Dennis O’Riordan engaged in conduct which was dishonest or otherwise discreditable to a barrister, contrary to paragraph 301(a)(i) of the Code of Conduct in that, on about November 2008 he entered or caused to be entered on his them employer’s website the following false educational or other qualifications or attainments:-
(i) Bachelor of Arts (First Class), Balliol College, Oxford University, and/or
(ii) Bachelor of Civil Laws, Balliol College, Oxford University, and/or
(iii) Doctor of Philosophy, Balliol College, Oxford University, and/or
(iv) Member of the New York Bar, and/or 
(v) Member of the Irish Bar
... he did not attend Oxford University as an undergraduate, was not awarded a BA or a BCL or a D Phil or by that university and was not a member of Balliol College.
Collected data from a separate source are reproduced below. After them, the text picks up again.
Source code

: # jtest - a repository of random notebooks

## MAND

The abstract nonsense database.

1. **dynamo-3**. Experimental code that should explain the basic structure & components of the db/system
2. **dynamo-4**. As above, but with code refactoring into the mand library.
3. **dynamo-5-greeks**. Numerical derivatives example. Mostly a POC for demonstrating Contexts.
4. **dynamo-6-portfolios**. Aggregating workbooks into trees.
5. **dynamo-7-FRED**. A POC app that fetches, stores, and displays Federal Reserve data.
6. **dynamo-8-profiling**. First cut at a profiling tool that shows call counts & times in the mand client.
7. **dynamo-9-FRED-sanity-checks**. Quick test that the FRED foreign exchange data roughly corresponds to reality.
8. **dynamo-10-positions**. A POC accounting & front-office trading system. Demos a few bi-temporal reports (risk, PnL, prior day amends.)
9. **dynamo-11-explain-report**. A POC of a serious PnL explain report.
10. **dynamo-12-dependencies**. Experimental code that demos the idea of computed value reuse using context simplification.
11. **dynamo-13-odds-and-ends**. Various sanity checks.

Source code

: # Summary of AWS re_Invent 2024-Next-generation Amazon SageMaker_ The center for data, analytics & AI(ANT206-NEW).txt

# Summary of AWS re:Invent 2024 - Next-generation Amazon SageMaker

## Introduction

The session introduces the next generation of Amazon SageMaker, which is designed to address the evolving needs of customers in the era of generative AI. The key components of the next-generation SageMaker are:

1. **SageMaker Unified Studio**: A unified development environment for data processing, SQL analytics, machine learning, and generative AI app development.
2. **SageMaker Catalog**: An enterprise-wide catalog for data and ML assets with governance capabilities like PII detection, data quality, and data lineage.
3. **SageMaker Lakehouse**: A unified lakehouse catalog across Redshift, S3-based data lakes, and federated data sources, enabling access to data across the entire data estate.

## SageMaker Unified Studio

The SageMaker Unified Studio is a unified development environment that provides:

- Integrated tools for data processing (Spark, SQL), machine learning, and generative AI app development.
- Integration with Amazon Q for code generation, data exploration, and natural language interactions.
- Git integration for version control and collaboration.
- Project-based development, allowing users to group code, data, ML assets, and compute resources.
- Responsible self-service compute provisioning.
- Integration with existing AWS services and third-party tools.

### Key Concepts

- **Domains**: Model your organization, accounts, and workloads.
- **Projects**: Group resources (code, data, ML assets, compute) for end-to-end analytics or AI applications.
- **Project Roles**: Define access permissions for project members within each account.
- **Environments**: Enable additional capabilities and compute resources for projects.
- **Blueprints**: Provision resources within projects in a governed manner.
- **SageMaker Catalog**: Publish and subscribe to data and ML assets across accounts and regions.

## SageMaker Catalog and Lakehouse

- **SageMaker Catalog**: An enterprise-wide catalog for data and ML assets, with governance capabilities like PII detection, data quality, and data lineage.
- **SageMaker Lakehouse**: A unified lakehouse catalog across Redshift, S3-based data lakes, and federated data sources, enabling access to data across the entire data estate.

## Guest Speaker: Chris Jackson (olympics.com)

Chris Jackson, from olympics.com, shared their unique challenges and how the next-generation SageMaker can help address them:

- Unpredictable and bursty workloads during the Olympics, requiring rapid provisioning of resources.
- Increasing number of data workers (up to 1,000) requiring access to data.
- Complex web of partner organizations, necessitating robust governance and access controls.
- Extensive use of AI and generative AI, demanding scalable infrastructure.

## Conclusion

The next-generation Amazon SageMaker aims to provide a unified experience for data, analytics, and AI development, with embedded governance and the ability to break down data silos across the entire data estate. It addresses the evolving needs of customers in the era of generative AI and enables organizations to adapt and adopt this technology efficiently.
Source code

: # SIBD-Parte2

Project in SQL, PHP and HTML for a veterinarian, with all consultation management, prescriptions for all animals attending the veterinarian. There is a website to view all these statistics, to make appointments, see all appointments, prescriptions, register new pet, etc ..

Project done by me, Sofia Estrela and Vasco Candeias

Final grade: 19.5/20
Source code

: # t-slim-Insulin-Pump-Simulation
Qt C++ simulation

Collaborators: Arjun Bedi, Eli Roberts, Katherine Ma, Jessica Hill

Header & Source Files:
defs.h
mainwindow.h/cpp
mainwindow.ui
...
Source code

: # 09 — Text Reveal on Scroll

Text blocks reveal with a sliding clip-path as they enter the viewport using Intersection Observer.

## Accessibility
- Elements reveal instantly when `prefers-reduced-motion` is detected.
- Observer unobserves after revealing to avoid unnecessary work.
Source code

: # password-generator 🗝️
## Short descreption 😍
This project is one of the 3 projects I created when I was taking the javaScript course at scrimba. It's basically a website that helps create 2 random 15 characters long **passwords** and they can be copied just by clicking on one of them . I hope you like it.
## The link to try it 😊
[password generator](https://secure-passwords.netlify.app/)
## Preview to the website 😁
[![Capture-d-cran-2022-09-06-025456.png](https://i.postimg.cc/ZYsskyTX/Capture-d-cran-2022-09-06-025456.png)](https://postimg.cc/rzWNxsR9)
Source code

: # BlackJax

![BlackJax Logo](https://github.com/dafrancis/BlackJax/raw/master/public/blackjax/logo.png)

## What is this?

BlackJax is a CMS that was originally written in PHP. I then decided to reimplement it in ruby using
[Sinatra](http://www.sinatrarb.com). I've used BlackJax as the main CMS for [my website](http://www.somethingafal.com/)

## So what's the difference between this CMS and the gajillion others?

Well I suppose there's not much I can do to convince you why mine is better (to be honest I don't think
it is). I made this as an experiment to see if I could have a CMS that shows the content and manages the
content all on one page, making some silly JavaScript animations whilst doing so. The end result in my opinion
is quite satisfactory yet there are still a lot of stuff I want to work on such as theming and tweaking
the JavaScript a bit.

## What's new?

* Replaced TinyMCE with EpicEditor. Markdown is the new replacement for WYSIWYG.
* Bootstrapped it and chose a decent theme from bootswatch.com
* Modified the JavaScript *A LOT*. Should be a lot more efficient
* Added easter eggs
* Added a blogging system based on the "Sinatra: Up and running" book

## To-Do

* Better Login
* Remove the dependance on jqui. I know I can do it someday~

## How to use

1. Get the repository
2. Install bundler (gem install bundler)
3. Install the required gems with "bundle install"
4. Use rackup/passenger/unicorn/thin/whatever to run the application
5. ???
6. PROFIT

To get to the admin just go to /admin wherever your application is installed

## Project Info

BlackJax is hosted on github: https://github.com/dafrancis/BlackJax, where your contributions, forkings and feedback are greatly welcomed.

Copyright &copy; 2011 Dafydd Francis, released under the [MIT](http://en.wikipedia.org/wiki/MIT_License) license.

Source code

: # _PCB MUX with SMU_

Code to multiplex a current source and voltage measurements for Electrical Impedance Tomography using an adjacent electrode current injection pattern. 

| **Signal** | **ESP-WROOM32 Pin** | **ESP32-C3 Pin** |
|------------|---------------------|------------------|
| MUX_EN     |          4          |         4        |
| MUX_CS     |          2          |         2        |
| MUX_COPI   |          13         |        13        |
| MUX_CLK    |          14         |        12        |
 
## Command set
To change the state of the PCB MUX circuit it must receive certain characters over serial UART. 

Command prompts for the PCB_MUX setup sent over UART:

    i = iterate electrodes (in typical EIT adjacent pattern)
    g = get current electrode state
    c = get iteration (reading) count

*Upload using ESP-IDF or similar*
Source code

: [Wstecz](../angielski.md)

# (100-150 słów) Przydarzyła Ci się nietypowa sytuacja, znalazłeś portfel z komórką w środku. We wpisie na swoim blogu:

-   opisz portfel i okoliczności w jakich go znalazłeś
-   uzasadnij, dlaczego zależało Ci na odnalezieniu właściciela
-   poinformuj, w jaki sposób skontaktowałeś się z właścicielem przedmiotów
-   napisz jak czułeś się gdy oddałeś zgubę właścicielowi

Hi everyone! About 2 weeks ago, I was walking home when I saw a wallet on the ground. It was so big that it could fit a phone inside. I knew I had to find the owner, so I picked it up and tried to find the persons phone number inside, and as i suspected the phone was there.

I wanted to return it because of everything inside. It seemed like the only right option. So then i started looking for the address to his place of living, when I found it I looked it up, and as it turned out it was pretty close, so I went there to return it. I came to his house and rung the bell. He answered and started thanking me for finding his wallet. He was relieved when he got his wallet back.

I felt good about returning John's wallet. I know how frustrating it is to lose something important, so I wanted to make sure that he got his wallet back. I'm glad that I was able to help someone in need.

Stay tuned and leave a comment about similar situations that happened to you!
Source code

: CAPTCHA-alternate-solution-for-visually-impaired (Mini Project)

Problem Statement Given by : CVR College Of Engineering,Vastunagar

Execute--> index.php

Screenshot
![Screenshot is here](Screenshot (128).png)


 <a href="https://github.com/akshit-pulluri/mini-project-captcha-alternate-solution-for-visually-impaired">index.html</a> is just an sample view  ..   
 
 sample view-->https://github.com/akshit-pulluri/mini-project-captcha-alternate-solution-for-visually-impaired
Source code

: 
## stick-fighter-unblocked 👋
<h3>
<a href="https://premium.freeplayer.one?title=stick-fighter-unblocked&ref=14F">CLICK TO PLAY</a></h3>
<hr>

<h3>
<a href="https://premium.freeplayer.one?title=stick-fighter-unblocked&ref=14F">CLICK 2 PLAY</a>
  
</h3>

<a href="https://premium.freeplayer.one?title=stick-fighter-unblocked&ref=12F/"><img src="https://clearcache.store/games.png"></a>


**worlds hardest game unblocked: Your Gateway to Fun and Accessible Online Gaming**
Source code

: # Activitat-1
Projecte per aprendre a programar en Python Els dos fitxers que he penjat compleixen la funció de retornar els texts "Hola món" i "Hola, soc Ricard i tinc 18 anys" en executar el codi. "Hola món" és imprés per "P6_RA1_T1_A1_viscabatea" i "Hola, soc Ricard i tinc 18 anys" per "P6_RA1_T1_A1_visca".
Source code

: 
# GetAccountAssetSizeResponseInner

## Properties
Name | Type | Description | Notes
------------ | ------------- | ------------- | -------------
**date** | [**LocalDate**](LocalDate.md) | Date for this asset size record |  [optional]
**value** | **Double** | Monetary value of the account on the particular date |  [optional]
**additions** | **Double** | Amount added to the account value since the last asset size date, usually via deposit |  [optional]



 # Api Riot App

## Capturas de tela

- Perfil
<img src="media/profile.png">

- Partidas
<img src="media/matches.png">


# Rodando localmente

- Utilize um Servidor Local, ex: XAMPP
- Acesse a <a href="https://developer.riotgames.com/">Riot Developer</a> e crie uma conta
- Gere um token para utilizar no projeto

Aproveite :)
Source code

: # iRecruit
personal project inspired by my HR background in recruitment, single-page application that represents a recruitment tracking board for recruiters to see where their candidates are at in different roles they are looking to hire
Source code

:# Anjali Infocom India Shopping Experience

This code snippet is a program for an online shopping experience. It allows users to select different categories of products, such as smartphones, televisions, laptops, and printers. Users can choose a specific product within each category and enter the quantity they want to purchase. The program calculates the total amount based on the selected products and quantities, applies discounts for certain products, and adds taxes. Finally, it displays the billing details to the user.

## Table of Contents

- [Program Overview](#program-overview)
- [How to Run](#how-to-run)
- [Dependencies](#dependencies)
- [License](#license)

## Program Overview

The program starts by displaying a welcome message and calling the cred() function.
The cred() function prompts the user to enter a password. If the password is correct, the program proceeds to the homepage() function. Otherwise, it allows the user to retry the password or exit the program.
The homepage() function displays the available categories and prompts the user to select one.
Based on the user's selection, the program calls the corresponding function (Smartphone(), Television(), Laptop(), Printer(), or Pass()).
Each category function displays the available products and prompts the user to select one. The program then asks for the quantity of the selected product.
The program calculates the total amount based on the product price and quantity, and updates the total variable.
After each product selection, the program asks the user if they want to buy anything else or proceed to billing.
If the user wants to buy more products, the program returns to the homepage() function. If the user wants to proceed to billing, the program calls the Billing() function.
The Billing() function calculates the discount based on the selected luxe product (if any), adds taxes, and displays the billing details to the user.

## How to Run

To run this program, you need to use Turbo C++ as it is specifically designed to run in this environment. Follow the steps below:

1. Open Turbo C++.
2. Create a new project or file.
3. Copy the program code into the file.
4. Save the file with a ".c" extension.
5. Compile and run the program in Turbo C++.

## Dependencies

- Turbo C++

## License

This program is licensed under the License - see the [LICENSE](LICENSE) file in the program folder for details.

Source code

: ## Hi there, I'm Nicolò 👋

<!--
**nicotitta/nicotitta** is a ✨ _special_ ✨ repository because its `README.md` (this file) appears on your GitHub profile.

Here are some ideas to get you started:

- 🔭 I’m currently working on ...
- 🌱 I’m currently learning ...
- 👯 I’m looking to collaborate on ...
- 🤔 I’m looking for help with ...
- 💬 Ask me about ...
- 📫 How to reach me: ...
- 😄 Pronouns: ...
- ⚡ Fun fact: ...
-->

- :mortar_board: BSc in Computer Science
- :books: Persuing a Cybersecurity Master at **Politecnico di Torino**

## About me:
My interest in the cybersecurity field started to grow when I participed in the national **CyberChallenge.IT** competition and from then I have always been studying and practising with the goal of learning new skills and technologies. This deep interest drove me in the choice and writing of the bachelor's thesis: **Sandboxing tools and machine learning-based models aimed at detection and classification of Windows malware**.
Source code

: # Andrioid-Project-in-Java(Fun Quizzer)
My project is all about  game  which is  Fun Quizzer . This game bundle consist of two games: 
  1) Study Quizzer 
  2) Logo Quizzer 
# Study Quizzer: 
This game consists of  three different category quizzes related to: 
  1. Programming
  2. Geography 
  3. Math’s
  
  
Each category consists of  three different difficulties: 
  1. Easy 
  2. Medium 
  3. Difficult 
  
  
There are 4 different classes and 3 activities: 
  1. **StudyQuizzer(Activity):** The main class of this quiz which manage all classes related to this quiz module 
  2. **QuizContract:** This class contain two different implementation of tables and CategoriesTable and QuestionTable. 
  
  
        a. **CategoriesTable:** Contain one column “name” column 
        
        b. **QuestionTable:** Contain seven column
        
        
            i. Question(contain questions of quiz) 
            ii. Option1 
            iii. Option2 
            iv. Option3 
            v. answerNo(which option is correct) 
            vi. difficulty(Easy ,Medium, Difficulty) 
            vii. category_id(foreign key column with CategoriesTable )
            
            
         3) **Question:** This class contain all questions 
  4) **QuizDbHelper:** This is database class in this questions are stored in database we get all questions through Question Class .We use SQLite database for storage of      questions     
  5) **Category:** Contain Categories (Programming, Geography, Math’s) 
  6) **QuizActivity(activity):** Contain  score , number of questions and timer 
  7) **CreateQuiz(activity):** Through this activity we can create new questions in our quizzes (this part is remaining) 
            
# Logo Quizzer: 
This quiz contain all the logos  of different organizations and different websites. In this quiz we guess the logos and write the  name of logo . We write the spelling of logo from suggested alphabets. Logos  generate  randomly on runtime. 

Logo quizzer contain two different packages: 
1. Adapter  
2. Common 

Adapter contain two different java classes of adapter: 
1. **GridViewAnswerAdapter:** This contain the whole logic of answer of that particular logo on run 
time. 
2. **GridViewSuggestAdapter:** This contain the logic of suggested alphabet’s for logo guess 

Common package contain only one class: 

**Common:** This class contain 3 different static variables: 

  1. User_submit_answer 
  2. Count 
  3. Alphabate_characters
Further, he is not, and has never been, a member of either the New York or Irish Bars. 
Dennis Thomas O’Riordan engaged in conduct which was dishonest or otherwise discreditable to a barrister, contrary to paragraph 301(a)(i) of the Code of Conduct in that, on about November 2012 into his curriculum vitae when applying to join a set of barristers’ Chambers the following false educational or other qualifications or attainments:-
(i) Attendance at Radley College, and/or 
(ii) LLB (Hons) (First Class) University of East Anglia, and/or
(iii) Bachelor of Arts (First Class) Oxford University, and/or
(iv) Bachelor of Civil Laws (First Class) Oxford University, and/or
(v) Doctor of Philosophy, Oxford University, and/or
(vi) Eldon Scholar, and/or 
(vii) Master’s degree, Faculty of Law, Harvard University 
(viii) Member of the New York Bar, and/or 
(ix) Member of the Irish Bar
... he :-
(a) did not attend Radley College, and/or
(b) did not attend Oxford University as an undergraduate, and was not awarded a BA or a BCL or a D Phil or an Eldon Scholarship by that university, and/or 
(c) was not awarded a first class degree by the University of East Anglia, and/or 
(d) was not awarded a Master’s degree by the Faculty of Law of Harvard University, and or 
(e) is not and has never been, a member of either the New York or Irish Bars.
O'Riordan wisely resisted any temptation to award himself the Victoria Cross (unlike a CSU academic).

The statement by the BTDS is reminiscent of the UK Register's comment on creativeness by CV embellishment by then senior IBM executive Jeff Papows -
So he's not an orphan, his parents are alive and well. 
He wasn't a Marine Corps captain, he was a lieutenant. 
He didn't save a buddy by throwing a live grenade out of a trench. 
He didn't burst an eardrum when ejecting from a Phantom F4, which didn't crash, not killing his co-pilot. 
He's not a tae kwon do black belt, and he doesn't have a PhD from Pepperdine University.